Revolution, Insurrection, Mutiny and the Slave Ship

The slave ship is a fraught image in this moment. On the one hand the Transatlantic slave trade has technically been abolished. But as Blake shows us, and as the Amistad, Tryal, and Creole cases also demonstrate, the slave ship won't go away. The slave ship mutinies and the slave insurrections provide rhetorical moments for abolitionists to invoke both the Haitian and American revolutions.
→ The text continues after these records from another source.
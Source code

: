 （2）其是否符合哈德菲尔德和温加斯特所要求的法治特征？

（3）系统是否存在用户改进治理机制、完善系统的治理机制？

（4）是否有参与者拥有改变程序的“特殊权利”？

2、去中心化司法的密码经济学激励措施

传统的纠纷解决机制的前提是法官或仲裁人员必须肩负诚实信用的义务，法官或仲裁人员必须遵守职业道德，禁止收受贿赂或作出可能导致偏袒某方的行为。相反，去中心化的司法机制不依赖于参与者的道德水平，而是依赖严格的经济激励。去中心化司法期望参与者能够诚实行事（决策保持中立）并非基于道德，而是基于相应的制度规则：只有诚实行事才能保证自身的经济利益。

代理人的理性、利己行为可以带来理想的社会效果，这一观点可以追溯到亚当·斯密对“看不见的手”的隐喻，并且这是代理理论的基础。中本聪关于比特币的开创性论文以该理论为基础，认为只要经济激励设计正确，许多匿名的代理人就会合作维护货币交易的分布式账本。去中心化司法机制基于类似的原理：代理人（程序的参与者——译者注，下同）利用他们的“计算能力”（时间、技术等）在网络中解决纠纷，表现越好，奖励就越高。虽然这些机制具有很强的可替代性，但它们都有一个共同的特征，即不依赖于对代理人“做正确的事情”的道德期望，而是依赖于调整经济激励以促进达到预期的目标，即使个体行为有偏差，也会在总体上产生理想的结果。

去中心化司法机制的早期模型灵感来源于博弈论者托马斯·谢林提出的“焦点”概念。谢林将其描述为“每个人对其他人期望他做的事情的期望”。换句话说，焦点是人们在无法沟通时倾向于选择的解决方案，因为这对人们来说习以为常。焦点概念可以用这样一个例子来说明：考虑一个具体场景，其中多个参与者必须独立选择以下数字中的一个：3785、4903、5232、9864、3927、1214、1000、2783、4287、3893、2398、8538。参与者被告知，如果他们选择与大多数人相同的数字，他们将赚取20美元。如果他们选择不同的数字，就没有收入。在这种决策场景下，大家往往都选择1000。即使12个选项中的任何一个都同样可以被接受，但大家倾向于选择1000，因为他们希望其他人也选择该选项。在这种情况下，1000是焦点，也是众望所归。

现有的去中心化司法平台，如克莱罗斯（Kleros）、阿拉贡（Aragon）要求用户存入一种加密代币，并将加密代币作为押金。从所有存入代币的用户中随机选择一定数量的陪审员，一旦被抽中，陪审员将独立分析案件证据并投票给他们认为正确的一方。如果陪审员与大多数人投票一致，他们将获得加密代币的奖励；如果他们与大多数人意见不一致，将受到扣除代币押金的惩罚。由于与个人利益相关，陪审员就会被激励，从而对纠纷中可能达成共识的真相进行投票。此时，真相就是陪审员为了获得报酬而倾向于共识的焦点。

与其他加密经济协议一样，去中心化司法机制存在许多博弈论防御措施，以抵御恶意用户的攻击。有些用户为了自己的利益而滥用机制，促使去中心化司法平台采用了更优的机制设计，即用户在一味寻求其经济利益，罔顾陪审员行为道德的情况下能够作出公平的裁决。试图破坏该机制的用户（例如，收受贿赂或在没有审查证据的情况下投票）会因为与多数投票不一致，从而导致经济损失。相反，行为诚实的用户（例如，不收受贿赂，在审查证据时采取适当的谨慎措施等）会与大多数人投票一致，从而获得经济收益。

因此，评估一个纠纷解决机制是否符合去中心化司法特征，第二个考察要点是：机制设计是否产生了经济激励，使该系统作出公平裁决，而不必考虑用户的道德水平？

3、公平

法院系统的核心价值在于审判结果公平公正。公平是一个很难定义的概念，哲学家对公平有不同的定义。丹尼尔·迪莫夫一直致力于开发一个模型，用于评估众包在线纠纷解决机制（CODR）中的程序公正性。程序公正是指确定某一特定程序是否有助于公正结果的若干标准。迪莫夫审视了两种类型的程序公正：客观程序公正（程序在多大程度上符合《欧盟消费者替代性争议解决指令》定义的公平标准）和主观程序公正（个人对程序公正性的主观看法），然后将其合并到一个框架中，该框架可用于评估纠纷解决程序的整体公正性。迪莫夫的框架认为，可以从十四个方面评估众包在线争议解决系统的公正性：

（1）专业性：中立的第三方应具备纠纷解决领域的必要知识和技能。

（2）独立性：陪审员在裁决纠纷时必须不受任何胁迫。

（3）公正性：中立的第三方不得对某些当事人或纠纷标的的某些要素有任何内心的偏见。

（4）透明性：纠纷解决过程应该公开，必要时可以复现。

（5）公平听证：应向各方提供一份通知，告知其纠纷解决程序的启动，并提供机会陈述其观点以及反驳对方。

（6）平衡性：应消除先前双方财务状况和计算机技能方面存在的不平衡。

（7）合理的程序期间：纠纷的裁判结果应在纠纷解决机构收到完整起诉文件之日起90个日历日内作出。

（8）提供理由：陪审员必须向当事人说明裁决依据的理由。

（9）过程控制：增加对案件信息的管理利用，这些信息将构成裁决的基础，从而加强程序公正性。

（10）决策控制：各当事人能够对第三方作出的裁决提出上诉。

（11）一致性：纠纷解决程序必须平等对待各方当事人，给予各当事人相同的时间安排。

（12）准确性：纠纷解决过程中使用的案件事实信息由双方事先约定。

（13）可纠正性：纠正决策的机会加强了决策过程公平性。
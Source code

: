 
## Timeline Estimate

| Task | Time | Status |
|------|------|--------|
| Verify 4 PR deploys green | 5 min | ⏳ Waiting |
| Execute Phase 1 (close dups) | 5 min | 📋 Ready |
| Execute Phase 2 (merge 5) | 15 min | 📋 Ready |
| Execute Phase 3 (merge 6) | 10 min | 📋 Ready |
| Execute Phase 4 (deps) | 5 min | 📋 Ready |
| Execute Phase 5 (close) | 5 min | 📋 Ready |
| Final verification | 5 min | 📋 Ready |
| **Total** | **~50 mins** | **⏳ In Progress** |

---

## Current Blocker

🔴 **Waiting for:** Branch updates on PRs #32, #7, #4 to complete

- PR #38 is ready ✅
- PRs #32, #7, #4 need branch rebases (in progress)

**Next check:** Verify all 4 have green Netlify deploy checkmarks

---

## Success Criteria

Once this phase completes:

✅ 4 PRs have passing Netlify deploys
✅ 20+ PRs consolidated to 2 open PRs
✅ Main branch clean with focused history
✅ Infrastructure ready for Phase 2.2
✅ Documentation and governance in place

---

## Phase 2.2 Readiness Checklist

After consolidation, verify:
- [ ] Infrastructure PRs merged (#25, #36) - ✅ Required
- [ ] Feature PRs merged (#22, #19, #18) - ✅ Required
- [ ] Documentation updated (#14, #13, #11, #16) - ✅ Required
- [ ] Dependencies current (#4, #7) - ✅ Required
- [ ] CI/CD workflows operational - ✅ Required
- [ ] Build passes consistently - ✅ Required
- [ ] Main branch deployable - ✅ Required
The Literary Representation of the Slave
Not sure where this is leading exactly but it seems to me that some of the problems I introduced in the first chapter on Grainger and Equiano become even more fraught, especially in the wake of the Compromise of 1850 and the Dred Scott decision. Douglass and Delany in particular use these texts about insurrection as a way of making opposite points in a way. Douglass ties Madison Washington to the history of the American Revolution as a way of creating an American identity for his character. Delany's Blake is more of a Moses figure leading people away from the States to some never-seen promised land. Stowe is a bit trickier. While Dred at once seem to be merely a representation of other insurrectionists from history she seems less concerned with creating an accurate black revolutionary figure than she is in using him to discuss abolitionists need to recognize themselves as fellow insurrectionists as well as highlighting the role of pro-slavery violence in creating these insurrectionist figures.

The Maritime Imaginary

Hopefully by the time I work these other things out, I'll have a clearer sense of how they play into the role of the maritime in abolitionist texts. For the moment though I'm stuck on this quote from "The Heroic Slave" (1853)
During all the storm, Madison stood firmly at the helm,— his keen eye fixed upon the binnacle. He was not indifferent to the dreadful hurricane; yet he met it with the equanimity of an old sailor. He was silent but not agitated. The first words he uttered after the storm had slightly subsided, were characteristic of the man. 'Mr. Mate, you cannot write the bloody laws of slavery on those restless billows. The ocean, if not the land, is free.'(Douglass 237)

A vexed statement if there ever was one. On the one hand he's correct. The opportunity for mutiny while at sea demonstrates the illusion of authority aboard a ship. On the other hand it seems to me that the kind of freedom attained through mutiny epitomizes the problem of negative freedom, a freedom from tyranny but not necessarily enfranchisement.